*PROBLEM TO WORK ON*
Begin at the line containing "## Your Challenge" in the data below and go on through the line containing "1. Solve the", repeating each line exactly; include both ends and no other line.

*THE DATA*
__________________________________________________
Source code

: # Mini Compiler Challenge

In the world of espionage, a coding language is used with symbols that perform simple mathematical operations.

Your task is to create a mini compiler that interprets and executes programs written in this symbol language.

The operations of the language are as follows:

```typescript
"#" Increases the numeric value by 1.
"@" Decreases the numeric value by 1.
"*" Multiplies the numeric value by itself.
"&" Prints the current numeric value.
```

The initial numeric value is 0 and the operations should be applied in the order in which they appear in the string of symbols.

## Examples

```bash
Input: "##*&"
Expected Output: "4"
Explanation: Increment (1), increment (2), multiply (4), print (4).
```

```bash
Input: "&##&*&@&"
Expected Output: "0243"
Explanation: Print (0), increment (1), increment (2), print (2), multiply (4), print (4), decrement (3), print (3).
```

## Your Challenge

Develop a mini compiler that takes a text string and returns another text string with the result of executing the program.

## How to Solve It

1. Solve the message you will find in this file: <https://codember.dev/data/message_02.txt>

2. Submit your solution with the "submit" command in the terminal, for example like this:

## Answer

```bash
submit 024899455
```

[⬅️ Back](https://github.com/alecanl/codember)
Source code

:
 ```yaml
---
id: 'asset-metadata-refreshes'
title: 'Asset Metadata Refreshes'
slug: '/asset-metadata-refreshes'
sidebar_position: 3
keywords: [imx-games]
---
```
__________________________________________________
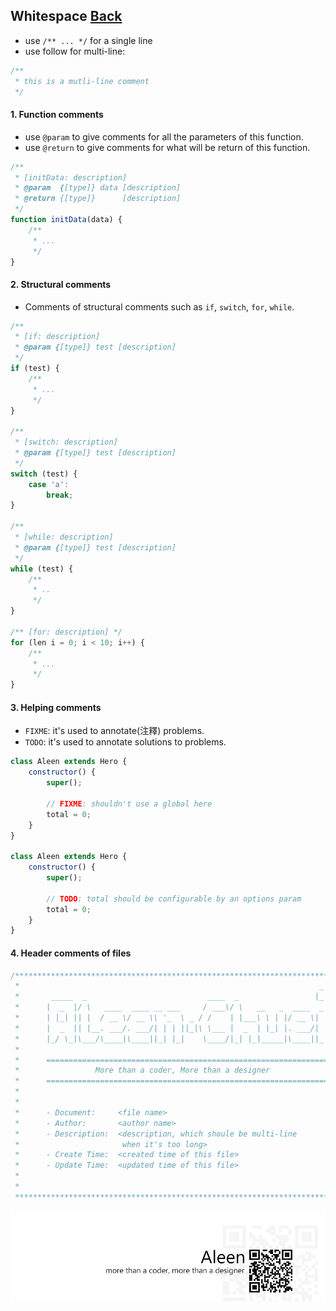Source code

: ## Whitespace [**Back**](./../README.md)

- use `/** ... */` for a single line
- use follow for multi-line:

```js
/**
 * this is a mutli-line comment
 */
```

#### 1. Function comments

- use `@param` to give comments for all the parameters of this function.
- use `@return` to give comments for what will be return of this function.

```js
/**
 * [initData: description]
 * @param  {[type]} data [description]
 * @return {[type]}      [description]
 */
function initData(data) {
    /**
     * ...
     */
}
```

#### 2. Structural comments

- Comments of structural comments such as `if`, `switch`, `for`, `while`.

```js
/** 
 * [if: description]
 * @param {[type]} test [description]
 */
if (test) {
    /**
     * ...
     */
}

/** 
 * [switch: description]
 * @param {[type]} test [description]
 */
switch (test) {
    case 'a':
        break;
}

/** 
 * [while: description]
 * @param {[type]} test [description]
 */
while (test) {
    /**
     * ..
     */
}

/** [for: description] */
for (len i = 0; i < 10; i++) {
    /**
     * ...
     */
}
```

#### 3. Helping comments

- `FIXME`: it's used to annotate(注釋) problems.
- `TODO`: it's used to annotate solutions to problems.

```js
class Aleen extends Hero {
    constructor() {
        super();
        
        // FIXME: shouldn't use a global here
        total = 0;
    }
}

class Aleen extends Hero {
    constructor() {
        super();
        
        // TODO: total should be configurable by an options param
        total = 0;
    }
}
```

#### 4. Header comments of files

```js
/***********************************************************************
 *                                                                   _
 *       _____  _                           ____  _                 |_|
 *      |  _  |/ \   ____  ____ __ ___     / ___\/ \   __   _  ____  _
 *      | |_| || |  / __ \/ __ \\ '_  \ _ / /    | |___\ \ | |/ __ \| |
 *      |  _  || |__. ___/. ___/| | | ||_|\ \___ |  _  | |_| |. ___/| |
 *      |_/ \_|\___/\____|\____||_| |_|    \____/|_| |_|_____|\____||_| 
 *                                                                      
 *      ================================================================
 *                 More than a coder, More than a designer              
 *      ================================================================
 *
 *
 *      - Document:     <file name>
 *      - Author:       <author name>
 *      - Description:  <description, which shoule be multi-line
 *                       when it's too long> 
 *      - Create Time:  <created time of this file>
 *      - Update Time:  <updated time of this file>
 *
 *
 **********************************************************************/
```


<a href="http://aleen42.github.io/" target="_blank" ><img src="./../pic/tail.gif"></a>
__________________________________________________
*EXERCISE OUTPUT*
## Your Challenge

Develop a mini compiler that takes a text string and returns another text string with the result of executing the program.

## How to Solve It

1. Solve the message you will find in this file: <https://codember.dev/data/message_02.txt>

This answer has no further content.